ACTION ITEM -
Wherever "type" appears in the records below, copy the line that holds it.
*** DATA SECTION Section Begins ***
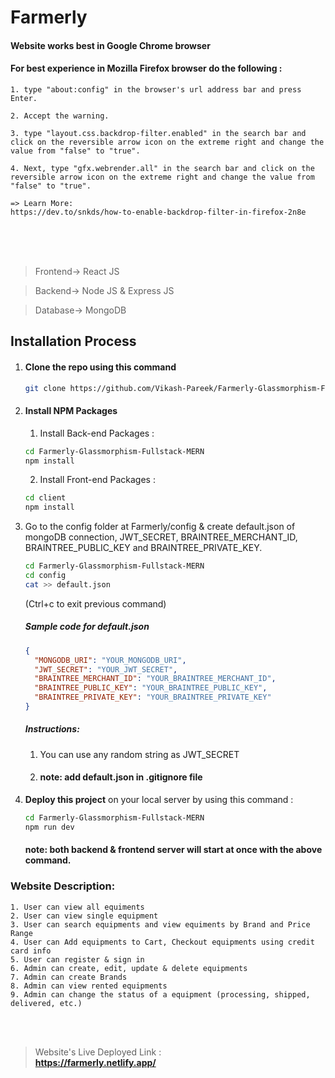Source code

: # Farmerly


#### Website works best in Google Chrome browser
#### For best experience in Mozilla Firefox browser do the following :
    1. type "about:config" in the browser's url address bar and press Enter.
    
    2. Accept the warning.
    
    3. type "layout.css.backdrop-filter.enabled" in the search bar and click on the reversible arrow icon on the extreme right and change the value from "false" to "true".
    
    4. Next, type "gfx.webrender.all" in the search bar and click on the reversible arrow icon on the extreme right and change the value from "false" to "true".
    
    => Learn More:
    https://dev.to/snkds/how-to-enable-backdrop-filter-in-firefox-2n8e

<br/>
<br/>
<br/>

> Frontend-> React JS

> Backend-> Node JS & Express JS

> Database-> MongoDB

## Installation Process
1. #### Clone the repo using this command
    ```bash
    git clone https://github.com/Vikash-Pareek/Farmerly-Glassmorphism-Fullstack-MERN.git
    ```
2. #### Install NPM Packages
    1. Install Back-end Packages :
    ```bash
    cd Farmerly-Glassmorphism-Fullstack-MERN
    npm install
    ```
    2. Install Front-end Packages :
    ```bash
    cd client
    npm install
    ```
3. Go to the config folder at Farmerly/config & create default.json of mongoDB connection, JWT_SECRET, BRAINTREE_MERCHANT_ID, BRAINTREE_PUBLIC_KEY and BRAINTREE_PRIVATE_KEY.

    ```bash
    cd Farmerly-Glassmorphism-Fullstack-MERN
    cd config
    cat >> default.json
    ```
    (Ctrl+c to exit previous command)
    
    ##### Sample code for default.json
    ```json
    {
      "MONGODB_URI": "YOUR_MONGODB_URI",
      "JWT_SECRET": "YOUR_JWT_SECRET",
      "BRAINTREE_MERCHANT_ID": "YOUR_BRAINTREE_MERCHANT_ID",
      "BRAINTREE_PUBLIC_KEY": "YOUR_BRAINTREE_PUBLIC_KEY",
      "BRAINTREE_PRIVATE_KEY": "YOUR_BRAINTREE_PRIVATE_KEY"
    }

    ```
    ##### Instructions:
    1. You can use any random string as JWT_SECRET
    2. #### note: add default.json in .gitignore file

4. <b>Deploy this project</b> on your local server by using this command :
    ```bash
    cd Farmerly-Glassmorphism-Fullstack-MERN
    npm run dev
    ```
    #### note: both backend & frontend server will start at once with the above command.

### Website Description:
    1. User can view all equiments
    2. User can view single equipment
    3. User can search equipments and view equiments by Brand and Price Range
    4. User can Add equipments to Cart, Checkout equipments using credit card info
    5. User can register & sign in
    6. Admin can create, edit, update & delete equipments
    7. Admin can create Brands
    8. Admin can view rented equipments
    9. Admin can change the status of a equipment (processing, shipped, delivered, etc.)

<br/>
<br/>

> Website's Live Deployed Link :
   <br/><b>https://farmerly.netlify.app/</b>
*** DATA SECTION Section Ends ***
ANSWER SPACE -
    1. type "about:config" in the browser's url address bar and press Enter.
    3. type "layout.css.backdrop-filter.enabled" in the search bar and click on the reversible arrow icon on the extreme right and change the value from "false" to "true".
    4. Next, type "gfx.webrender.all" in the search bar and click on the reversible arrow icon on the extreme right and change the value from "false" to "true".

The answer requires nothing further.